Когда до поворота оставалось совсем немного, фигурка лейтенанта вдруг неподвижно застыла. Затем немного продвинулась, но очень медленно, после чего застыла окончательно.

Одиночных выстрелов снайпера они, конечно, не слышали. Но по тому, что фигура иногда шевелилась, легко было догадаться, что лейтенант не убит, а только ранен.

— Зацепила она его…

— Точно.

— И, наверно, оставила в покое: пусть подыхает сам.

Командир решил:

— Надо спасать.

— Разреши мне! — воскликнул помощник.

— Нет.

— Я хорошо лазаю по горам.

— Я и сам бы полез, но нельзя обезглавливать отряд.

— Тогда охотников пошлем. Уверен, они найдутся.

— А мы чем можем им помочь?

— Только огневым прикрытием. Будем палить по тому месту, где скрывается снайпер, чтобы отвлечь его внимание.

Ожидая дальнейшего развития событий, Роксолана продолжала вести наблюдение за лощиной. Она достала стоящий рядом термос, отвинтила крышку, хлебнула прямо из горлышка горячего напитка — любила горячее. Отличный кофе, турецкий. Умеют готовить кофе на Кавказе, ничего не скажешь.

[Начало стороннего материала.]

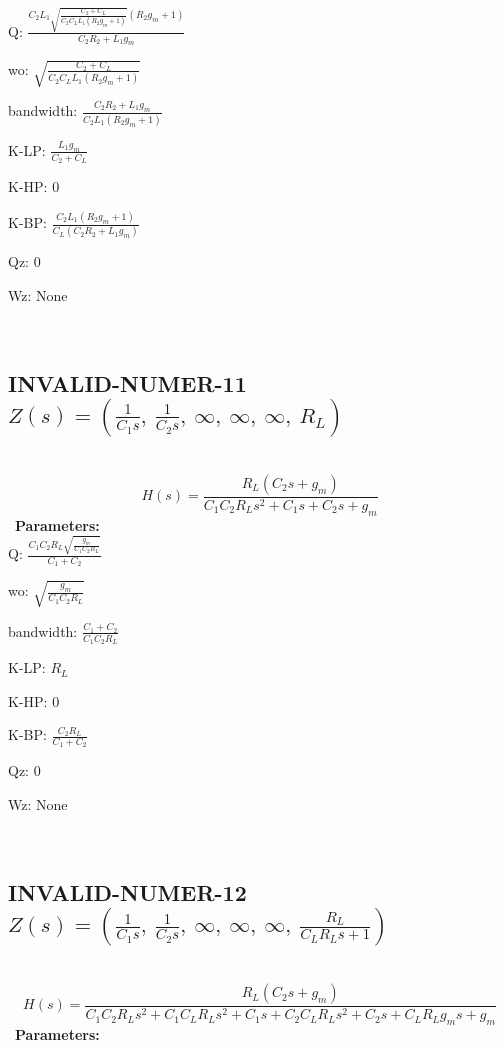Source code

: \documentclass{article}
\begin{document}
Q: $\frac{C_{2} L_{1} \sqrt{\frac{C_{2} + C_{L}}{C_{2} C_{L} L_{1} \left(R_{2} g_{m} + 1\right)}} \left(R_{2} g_{m} + 1\right)}{C_{2} R_{2} + L_{1} g_{m}}$\ 

wo: $\sqrt{\frac{C_{2} + C_{L}}{C_{2} C_{L} L_{1} \left(R_{2} g_{m} + 1\right)}}$\ 

bandwidth: $\frac{C_{2} R_{2} + L_{1} g_{m}}{C_{2} L_{1} \left(R_{2} g_{m} + 1\right)}$\ 

K-LP: $\frac{L_{1} g_{m}}{C_{2} + C_{L}}$\ 

K-HP: $0$\ 

K-BP: $\frac{C_{2} L_{1} \left(R_{2} g_{m} + 1\right)}{C_{L} \left(C_{2} R_{2} + L_{1} g_{m}\right)}$\ 

Qz: $0$\ 

Wz: $\text{None}$\ 

\ 

\subsection{INVALID-NUMER-11 $Z(s) = \left( \frac{1}{C_{1} s}, \  \frac{1}{C_{2} s}, \  \infty, \  \infty, \  \infty, \  R_{L}\right)$ } \ 
\textbf{\[H(s) = \frac{R_{L} \left(C_{2} s + g_{m}\right)}{C_{1} C_{2} R_{L} s^{2} + C_{1} s + C_{2} s + g_{m}}\] } \ 
\textbf{Parameters:}\\ 

Q: $\frac{C_{1} C_{2} R_{L} \sqrt{\frac{g_{m}}{C_{1} C_{2} R_{L}}}}{C_{1} + C_{2}}$\ 

wo: $\sqrt{\frac{g_{m}}{C_{1} C_{2} R_{L}}}$\ 

bandwidth: $\frac{C_{1} + C_{2}}{C_{1} C_{2} R_{L}}$\ 

K-LP: $R_{L}$\ 

K-HP: $0$\ 

K-BP: $\frac{C_{2} R_{L}}{C_{1} + C_{2}}$\ 

Qz: $0$\ 

Wz: $\text{None}$\ 

\ 

\subsection{INVALID-NUMER-12 $Z(s) = \left( \frac{1}{C_{1} s}, \  \frac{1}{C_{2} s}, \  \infty, \  \infty, \  \infty, \  \frac{R_{L}}{C_{L} R_{L} s + 1}\right)$ } \ 
\textbf{\[H(s) = \frac{R_{L} \left(C_{2} s + g_{m}\right)}{C_{1} C_{2} R_{L} s^{2} + C_{1} C_{L} R_{L} s^{2} + C_{1} s + C_{2} C_{L} R_{L} s^{2} + C_{2} s + C_{L} R_{L} g_{m} s + g_{m}}\] } \ 
\textbf{Parameters:}\\ 
\end{document}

Но вот внизу наметилось некоторое мельтешение. Значит, подметили подбитого спермоносца.

Ну, давайте, ребятки, давайте, дорогие, вызволяйте своего товарища, попавшего в беду.

— Я жду вас в гости, господа, — проговорила Роксолана и снова прильнула к оптике.

Теперь ей было наплевать на дальнейший ход боя: она внимательно наблюдала за подножием горы, ожидая званых гостей. Надо было набраться терпения и ждать, но этого качества ей было не занимать: что-что, а ждать она умела — это входило в профессиональную подготовку снайпера.

Вот наконец одна фигурка, почти незаметная на снежном фоне, — Роксолана догадалась, что она в маскхалате — подошла, минуя основное место сражения, к подножию горы. Человек начал искать место, где удобнее всего можно было начать восхождение. Он был без оружия, зато с альпенштоком.

— Скажите, какие мы интересные, — произнесла Роксолана и тихонько пропела:

Выйди на крылечко,

Милое сердечко,

Без тебя тоскую я давно…

Теперь главное — дождаться, пока спасатель поднимется достаточно высоко, чтобы создать у него, а также, даст бог, и у других желающих иллюзию хотя бы относительной безопасности. А там уж мы с ним разберемся…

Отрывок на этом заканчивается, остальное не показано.